MAKE YOUR MOVE opened in New York theaters yesterday (April 18, 2014), after circulating in other countries around the world last year. It’s an American-South Korean co-production (shot mostly in Canada) starring Derek Hough, from the TV show “Dancing with the Stars,” and BoA, a Korean pop star who’s had her most significant success in Japan over the past ten years or so. The film is a musical centering on dance (making it a “dancical,” to use a term my daughter introduced to me), and is set primarily in Brooklyn among a subculture of underground dance clubs and assorted acts employing a wide range of dance styles. It was written and directed by Duane Adler, who’s credited with the screenplays for two notable teen dance movies, SAVE THE LAST DANCE (2001) and STEP UP (2006) and two additional dance-themed movies, THE WAY SHE MOVES (2001, TV) and MAKE IT HAPPEN (2008). I went to see this (at a 42nd Street multiplex) without having seen much in the way of this genre (other than the Disney Channel HIGH SCHOOL MUSICAL and CHEETAH GIRLS franchises), so I don’t know how closely it hews to the teen dance formula. I came to this film as a onetime fan of BoA and happen to have a couple of her albums containing song CDs and music video DVDs in my collection. I’ve dabbled a little bit in K-pop (Korean pop music), although my main interest is in J-pop (Japanese pop music). (The BoA albums I have are sung in Japanese.) In any event, MAKE YOUR MOVE is the first American movie with an Asian female pop star in the lead. (NINJA ASSASSIN, 2009, had a male Korean pop star, Rain, in the lead but it wasn’t a musical.)
In the course of the film, Donnie (Hough), a street dancer from New Orleans visiting his foster brother, Nick (Wesley Jonathan), who runs an underground club in Brooklyn, falls in love with Aya (BoA), leader of Cobu, a taiko drumming dance unit, and sister of Kaz (Will Yun Lee), Nick’s onetime partner and now rival, who runs an upscale club for a Wall Street backer, Michael (Jefferson Brown), who has a yen for Aya also. Because Nick and Kaz are bitter rivals, there’s a feuding WEST SIDE STORY quality to the romance, based less on race or nationality than on a form of politics. For the record, Donnie is white, Nick is black, and Michael is white. Kaz and Aya are Koreans who were raised in Japan, so both Korean and Japanese are spoken at different points in the film. Aya’s teammates in her dance troupe are all women, some of whom are Japanese or Japanese-American, including one of the two other major female characters in the film, Natsumi, played by Japanese-American Miki Ishikawa. Nick’s talent coordinator and sometime star performer is Tatianna, the other major female character, who is presumably Russian and played by Polish-born Izabella Miko. There are Latino and black characters among the supporting cast, including the other dancers at Nick’s club. So there’s a nice New York multicultural mix to the proceedings.

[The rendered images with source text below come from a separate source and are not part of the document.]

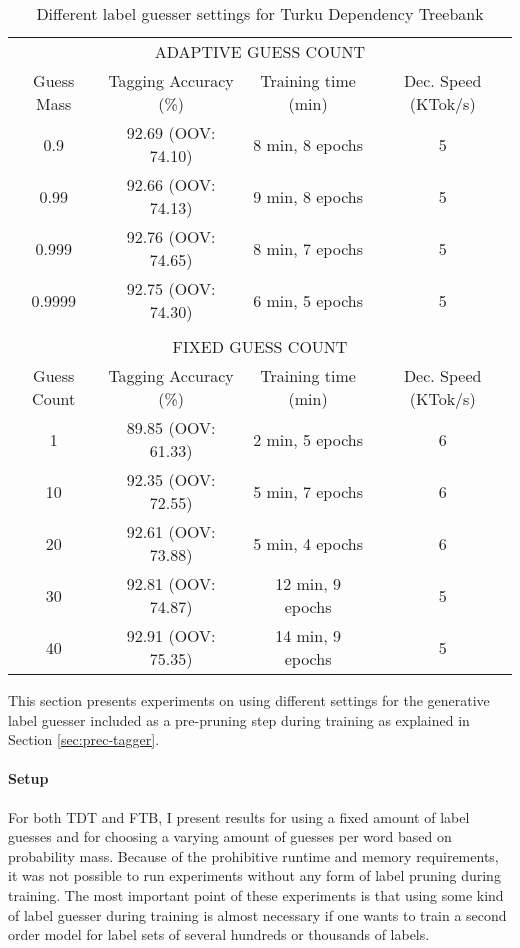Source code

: \begin{table}[htb!]
\begin{center}
\begin{tabular}{c|c|c|c}
\multicolumn{4}{c}{{\small\uppercase{Adaptive Guess Count}}}\\
\noalign{\smallskip}
\hline
Guess Mass & Tagging Accuracy (\%) & Training time (min) & Dec. Speed (KTok/s)\\
\hline
0.9\phantom{999}        & 92.69 (OOV: 74.10)           & 8 min, 8 epochs           & 5            \\
0.99\phantom{99}       & 92.66 (OOV: 74.13)           & 9 min, 8 epochs           & 5            \\
0.999\phantom{9}      & 92.76 (OOV: 74.65)           & 8 min, 7 epochs            & 5            \\
0.9999      & 92.75 (OOV: 74.30)           & 6 min, 5 epochs            & 5            \\
\multicolumn{4}{c}{ }\\%
\multicolumn{4}{c}{{\small\uppercase{Fixed Guess Count}}}\\
\noalign{\smallskip}
\hline
Guess Count & Tagging Accuracy (\%) & Training time (min) & Dec. Speed (KTok/s) \\
\hline
1\phantom{0}        & 89.85  (OOV: 61.33)          & 2 min, 5 epochs            & 6            \\
10       & 92.35  (OOV: 72.55)          & 5 min, 7 epochs            & 6            \\
20       & 92.61  (OOV: 73.88)          & 5 min, 4 epochs            & 6            \\
30       & 92.81  (OOV: 74.87)          & 12 min, 9 epochs          & 5            \\
40       & 92.91  (OOV: 75.35)          & 14 min, 9 epochs            & 5            \\
\end{tabular}
\caption{Different label guesser settings for Turku Dependency Treebank}\label{tab:prune-res}
\end{center}
\end{table}

This section presents experiments on using different settings for the
generative label guesser included as a pre-pruning step during
training as explained in Section \ref{sec:prec-tagger}.

\paragraph{Setup}For both TDT and FTB, I present results for using a fixed amount of
label guesses and for choosing a varying amount of guesses per word
based on probability mass. Because of the prohibitive runtime and
memory requirements, it was not possible to run experiments without
any form of label pruning during training. The most important point of
these experiments is that using some kind of label guesser during
training is almost necessary if one wants to train a second order
model for label sets of several hundreds or thousands of labels.

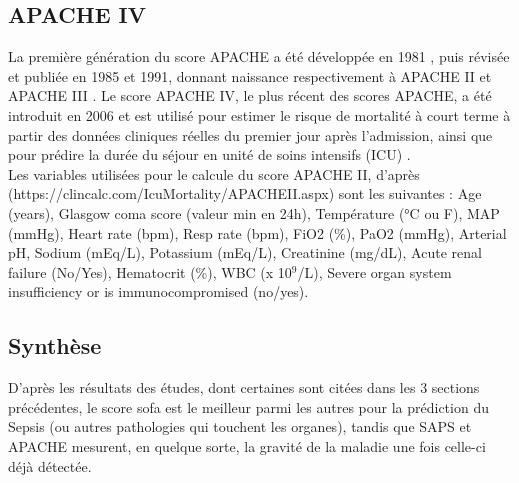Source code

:\documentclass[a4paper,12pt]{article}
\begin{document}
\subsection{APACHE IV \cite{zimmerman2006acute}}
La première génération du score APACHE a été développée en 1981 \cite{wa1981apache}, puis révisée et publiée en 1985 et 1991, donnant naissance respectivement à APACHE II et APACHE III \cite{knaus1985apache} \cite{knaus1991apache}. Le score APACHE IV, le plus récent des scores APACHE, a été introduit en 2006 \cite{zimmerman2006acute} et est utilisé pour estimer le risque de mortalité à court terme à partir des données cliniques réelles du premier jour après l'admission, ainsi que pour prédire la durée du séjour en unité de soins intensifs (ICU) \cite{zimmerman2006intensive}.\\
Les variables utilisées pour le calcule du score APACHE II, d'après (https://clincalc.com/IcuMortality/APACHEII.aspx) sont les suivantes : Age (years), Glasgow coma score (valeur min en 24h), Température (°C ou F), MAP (mmHg), Heart rate (bpm), Resp rate (bpm), FiO2 (\%), PaO2 (mmHg), Arterial pH, Sodium (mEq/L), Potassium (mEq/L), Creatinine (mg/dL), Acute renal failure (No/Yes), Hematocrit (\%), WBC (x 10\(^9\)/L), Severe organ system insufficiency or is immunocompromised (no/yes).
		 				
\subsection*{Synthèse}
D'après les résultats des études, dont certaines sont citées dans les 3 sections précédentes, le score sofa est le meilleur parmi les autres pour la prédiction du Sepsis (ou autres pathologies qui touchent les organes), tandis que SAPS et APACHE mesurent, en quelque sorte, la gravité de la maladie une fois celle-ci déjà détectée.

\renewcommand{\arraystretch}{1.5} %
\end{document}
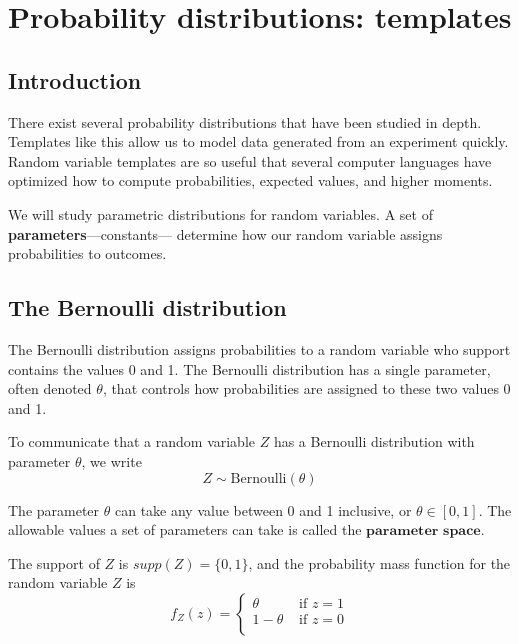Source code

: \chapter{Probability distributions: templates}
\hspace{1mm}

\section{Introduction}\label{intro}

There exist several probability distributions that have been studied in depth.
Templates like this allow us to model data generated from an experiment quickly.
Random variable templates are so useful that several computer languages have optimized how to compute probabilities, expected values, and higher moments.

We will study parametric distributions for random variables.
A set of \textbf{parameters}---constants--- determine how our random variable assigns probabilities to outcomes.

\section{The Bernoulli distribution}

The Bernoulli distribution assigns probabilities to a random variable who support contains the values 0 and 1. The Bernoulli distribution has a single parameter, often denoted $\theta$, that controls how probabilities are assigned to these two values 0 and 1.

To communicate that a random variable $Z$ has a Bernoulli distribution with parameter $\theta$, we write 
\begin{equation}
    Z \sim \text{Bernoulli}(\theta)
\end{equation}

The parameter $\theta$ can take any value between 0 and 1 inclusive, or $\theta \in [0,1]$.
The allowable values a set of parameters can take is called the $\textbf{parameter space}$. 


The support of $Z$ is $supp(Z) = \{0,1\}$, and the probability mass function for the random variable $Z$ is 
\begin{equation}
    f_{Z}(z) = \begin{cases}
                   \theta & \text{ if } z=1\\
                   1- \theta & \text{ if } z=0\\
               \end{cases}
\end{equation}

The plot is propelled by the need for Aya to find a booking for Cobu to perform live before an audience so that Camille, a high-powered producer who expressed an interest in sending Cobu out on gigs, can see what kind of reaction the group will get from a live audience. Donnie just wants to make a living by dancing and has to stay one step ahead of his parole officer in New Orleans. He also wants to romance Aya after the two do an impromptu dance on the bar after first meeting at Nick’s club, Static. Michael, the Wall Street whiz, wants Aya to work at the club he owns with Kaz and has offered to get his lawyer to renew her visa when it expires in three weeks if she’ll do so. At a certain point late in the film, Donnie’s been arrested for assaulting Michael, but Michael has offered to drop the charges if Donnie will leave town and Aya will come to work for him. Aya, by this point struggling with her feelings for Donnie, agrees because it will keep Donnie out of jail. It’s quite an emotional scene and I thought that, overall, it was very well handled. Ultimately, Donnie, instead of leaving town, sets up a “pop-up” club in an abandoned church so that the film can have its big dance finale and Aya and Cobu can perform in front of a crowd for Camille and Donnie can do a final duet with Aya and show what he can do as well, even though it means he’ll be headed for jail to finish out his term afterwards.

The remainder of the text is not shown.